# Algorithmic Trading with MATLAB: Pairs trading

This demo shows how functionality within Econometric Toolbox can be used to identify and calibrate a simple, intraday pairs trading strategy.

Copyright 2010-2012, The MathWorks, Inc. All rights reserved.

## Load intraday data from a database

As before, we will download intraday data for Brent Crude (LCO) from our database. We will also download data corresponding to West Texas Intermediate (WTI).

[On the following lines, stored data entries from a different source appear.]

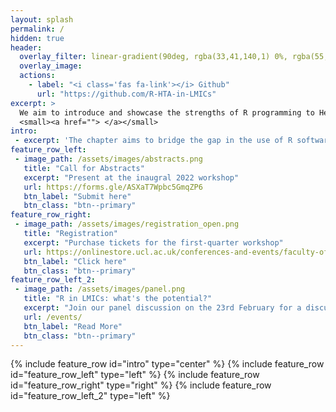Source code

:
 ```yaml
---
layout: splash
permalink: /
hidden: true
header:
  overlay_filter: linear-gradient(90deg, rgba(33,41,140,1) 0%, rgba(55,101,185,1) 15%, rgba(55,101,185,1) 28%, rgba(255,255,255,1) 100%))
  overlay_image:
  actions:
    - label: "<i class='fas fa-link'></i> Github"
      url: "https://github.com/R-HTA-in-LMICs"
excerpt: >
  We aim to introduce and showcase the strengths of R programming to Health Technology Assessment analysts and health institutions in LMICs.<br />
  <small><a href=""> </a></small>
intro:
 - excerpt: 'The chapter aims to bridge the gap in the use of R software among HTA analysts in LMICs. Annually, the chapter hosts workshops where LMIC university students and members of partnership organisations present and engage in R related health economics work. See events page for more details.'
feature_row_left:
 - image_path: /assets/images/abstracts.png
   title: "Call for Abstracts"
   excerpt: "Present at the inaugral 2022 workshop"
   url: https://forms.gle/ASXaT7Wpbc5GmqZP6
   btn_label: "Submit here"
   btn_class: "btn--primary"
feature_row_right:
 - image_path: /assets/images/registration_open.png
   title: "Registration"
   excerpt: "Purchase tickets for the first-quarter workshop"
   url: https://onlinestore.ucl.ac.uk/conferences-and-events/faculty-of-mathematical-physical-sciences-c06/department-of-statistical-science-f61/f61-workshop-r-for-health-technology-assessment-in-lmics
   btn_label: "Click here"
   btn_class: "btn--primary"
feature_row_left_2:
 - image_path: /assets/images/panel.png
   title: "R in LMICs: what's the potential?"
   excerpt: "Join our panel discussion on the 23rd February for a discussion on the possible pros and cons of R in LMICs. Gain valuable insight from our HTA experts, [Prof Gianluca Baio](https://r-hta.org/authors/gianluca-baio/), [Dr Howard Thom](https://r-hta.org/authors/howard-thom/), [Dr Fernando Escudero](https://r-hta.org/authors/fernando-alarid-escudero/), and [Dr Lucy Cunamma](https://southafrica.inspiringfifty.org/lucy-cunnama), who will discuss the potential advantages and pitfuls of using R in LMIC contexts."
   url: /events/
   btn_label: "Read More"
   btn_class: "btn--primary"
---
```

{% include feature_row id="intro" type="center" %}
{% include feature_row id="feature_row_left" type="left" %}
{% include feature_row id="feature_row_right" type="right" %}
{% include feature_row id="feature_row_left_2" type="left" %}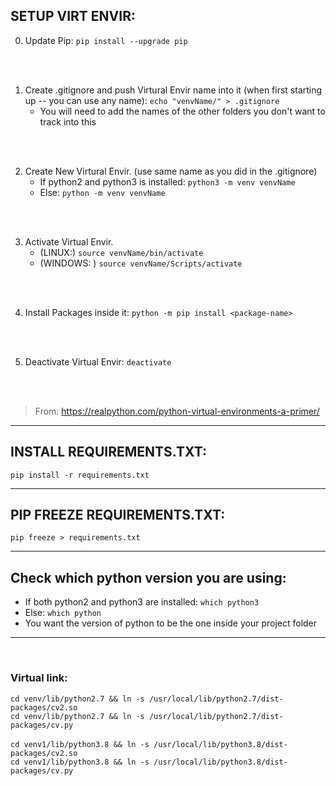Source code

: ## SETUP VIRT ENVIR:

0) Update Pip:
```pip install --upgrade pip```
<br>
<br>

1) Create .gitignore and push Virtural Envir name into it (when first starting up -- you can use any name):
```echo "venvName/" > .gitignore```
    - You will need to add the names of the other folders you don't want to track into this 
<br>
<br>

2) Create New Virtural Envir. (use same name as you did in the .gitignore) 
    - If python2 and python3 is installed:
        ```python3 -m venv venvName```
    - Else:
        ```python -m venv venvName```
<br>
<br>


3) Activate Virtual Envir. 
    - (LINUX:) ```source venvName/bin/activate```
    - (WINDOWS: ) ```source venvName/Scripts/activate```
<br>
<br>

4) Install Packages inside it:
```python -m pip install <package-name>```
<br>
<br>

5) Deactivate Virtual Envir:
```deactivate```
<br>
<br>

> From: https://realpython.com/python-virtual-environments-a-primer/
------------------------------


## INSTALL REQUIREMENTS.TXT:
```pip install -r requirements.txt```


------------------------------


## PIP FREEZE REQUIREMENTS.TXT:
```pip freeze > requirements.txt```


------------------------------


## Check which python version you are using:
- If both python2 and python3 are installed:
    ```which python3```
- Else:
    ```which python```
- You want the version of python to be the one inside your project folder


------------------------------

<br>

### Virtual link:
```cd venv/lib/python2.7 && ln -s /usr/local/lib/python2.7/dist-packages/cv2.so``` <br>
```cd venv/lib/python2.7 && ln -s /usr/local/lib/python2.7/dist-packages/cv.py``` <br>
<br>
```cd venv1/lib/python3.8 && ln -s /usr/local/lib/python3.8/dist-packages/cv2.so``` <br>
```cd venv1/lib/python3.8 && ln -s /usr/local/lib/python3.8/dist-packages/cv.py``` <br>
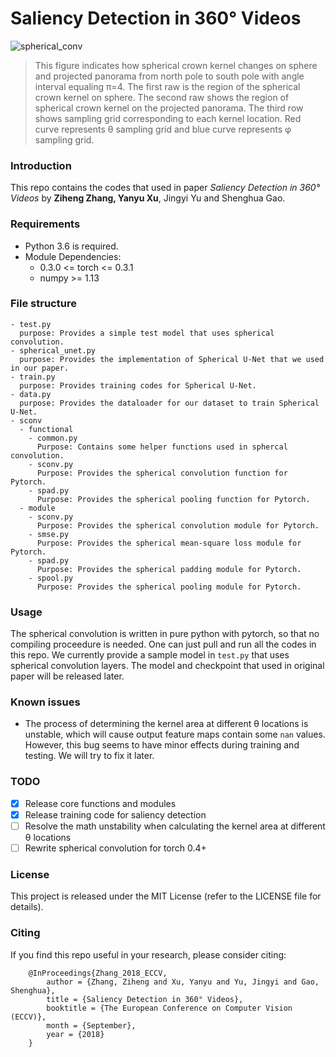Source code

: # Saliency Detection in 360° Videos
![spherical_conv](https://preview.ibb.co/dS2vgz/Picture1.png)

> This figure indicates how spherical crown kernel changes on sphere and projected panorama from north pole to south pole with angle interval equaling π=4. The first raw is the region of the spherical crown kernel on sphere. The second raw shows the region of spherical crown kernel on the projected panorama. The third row shows sampling grid corresponding to each kernel location. Red curve represents θ sampling grid and blue curve represents φ sampling grid.

### Introduction
This repo contains the codes that used in paper *Saliency Detection in 360° Videos* by **Ziheng Zhang, Yanyu Xu**, Jingyi Yu and Shenghua Gao.

### Requirements
  - Python 3.6 is required.
  - Module Dependencies:
    - 0.3.0 <= torch <= 0.3.1 
    - numpy >= 1.13
  
### File structure
```
- test.py
  purpose: Provides a simple test model that uses spherical convolution.
- spherical_unet.py
  purpose: Provides the implementation of Spherical U-Net that we used in our paper.
- train.py
  purpose: Provides training codes for Spherical U-Net.
- data.py
  purpose: Provides the dataloader for our dataset to train Spherical U-Net.
- sconv
  - functional
    - common.py
      Purpose: Contains some helper functions used in sphercal convolution.
    - sconv.py
      Purpose: Provides the spherical convolution function for Pytorch.
    - spad.py
      Purpose: Provides the spherical pooling function for Pytorch.
  - module
    - sconv.py
      Purpose: Provides the spherical convolution module for Pytorch.
    - smse.py
      Purpose: Provides the spherical mean-square loss module for Pytorch.
    - spad.py
      Purpose: Provides the spherical padding module for Pytorch.
    - spool.py
      Purpose: Provides the spherical pooling module for Pytorch.
```

### Usage
  The spherical convolution is written in pure python with pytorch, so that no compiling proceedure is needed. One can just pull and run all the codes in this repo. We currently provide a sample model in `test.py` that uses spherical convolution layers. The model and checkpoint that used in original paper will be released later.
  
### Known issues
  - The process of determining the kernel area at different θ locations is unstable, which will cause output feature maps contain some `nan` values. However, this bug seems to have minor effects during training and testing. We will try to fix it later.
  
### TODO
  - [x] Release core functions and modules
  - [x] Release training code for saliency detection
  - [ ] Resolve the math unstability when calculating the kernel area at different θ locations
  - [ ] Rewrite spherical convolution for torch 0.4+

### License

This project is released under the MIT License (refer to the LICENSE file for details).

### Citing

If you find this repo useful in your research, please consider citing:
```
    @InProceedings{Zhang_2018_ECCV,
        author = {Zhang, Ziheng and Xu, Yanyu and Yu, Jingyi and Gao, Shenghua},
        title = {Saliency Detection in 360° Videos},
        booktitle = {The European Conference on Computer Vision (ECCV)},
        month = {September},
        year = {2018}
    }
```
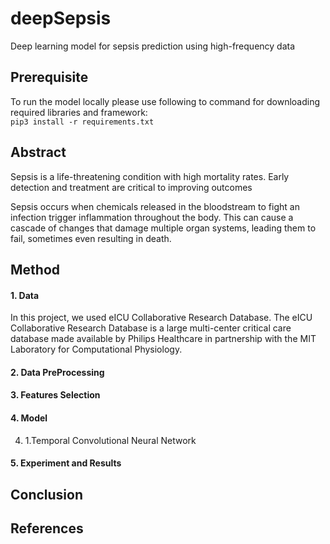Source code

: # deepSepsis

Deep learning model for sepsis prediction using high-frequency data

## Prerequisite

To run the model locally please use following to command for downloading required libraries and framework:  
``` pip3 install -r requirements.txt ```

## Abstract

Sepsis is a life-threatening condition with high mortality rates. Early detection and treatment are critical to improving outcomes

Sepsis occurs when chemicals released in the bloodstream to fight an infection trigger inflammation throughout the body. This can cause a cascade of changes that damage multiple organ systems, leading them to fail, sometimes even resulting in death.

## Method

#### 1. Data
In this project, we used eICU Collaborative Research Database. The eICU Collaborative Research Database is a large multi-center critical care database made available by Philips Healthcare in partnership with the MIT Laboratory for Computational Physiology.

#### 2. Data PreProcessing
#### 3. Features Selection
#### 4. Model
4. 1.Temporal Convolutional Neural Network
#### 5. Experiment and Results
## Conclusion
## References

```% Rather than forcing the customer to define and populate a database, we
% will instead read from a prepared data file.  If you wish, you may write
% the data from this file to a database of your choosing and adapt the
% GETMINUTEDATAFROMDB command to connect to and read from it.

% LCO = getMinuteDataFromDB('LCO');
% WTI = getMinuteDataFromDB('WTI');

load oilData
LCO = double(brent);
WTI = double(light);
clearvars -except LCO WTI

pairsChart(LCO, WTI)

% These two time series have historically tracked each other, but since
% December 2010, LCO has consistently traded higher than WTI.  It would
% seem that a pairs trading strategy would not work in 2011, but if we are
% willing to actively recalibrate our model on an intraday basis, we may
% find profitable opportunities.

% Let's focus on the last 11 days' of data:
series = [LCO(end-4619 : end, 4) WTI(end-4619 : end, 4)];
``` ## The cointegration test framework

Econometrics Toolbox supports both the Engle-Granger and the Johansen cointegration frameworks. Engle-Granger is the older model, and Johansen is particularly useful for analyzing more than two time series at a time. We will use Engle-Granger for our trading model.

```% First, we note that the last 11 days are not cointegrated as a whole
egcitest(series)
% (A zero indicates failure to reject the null hypothesis that no
% cointegrating relationship exists.)
```
```ans =

0

```

Even so, there are smaller windows of time where a cointegrating relationship does exist.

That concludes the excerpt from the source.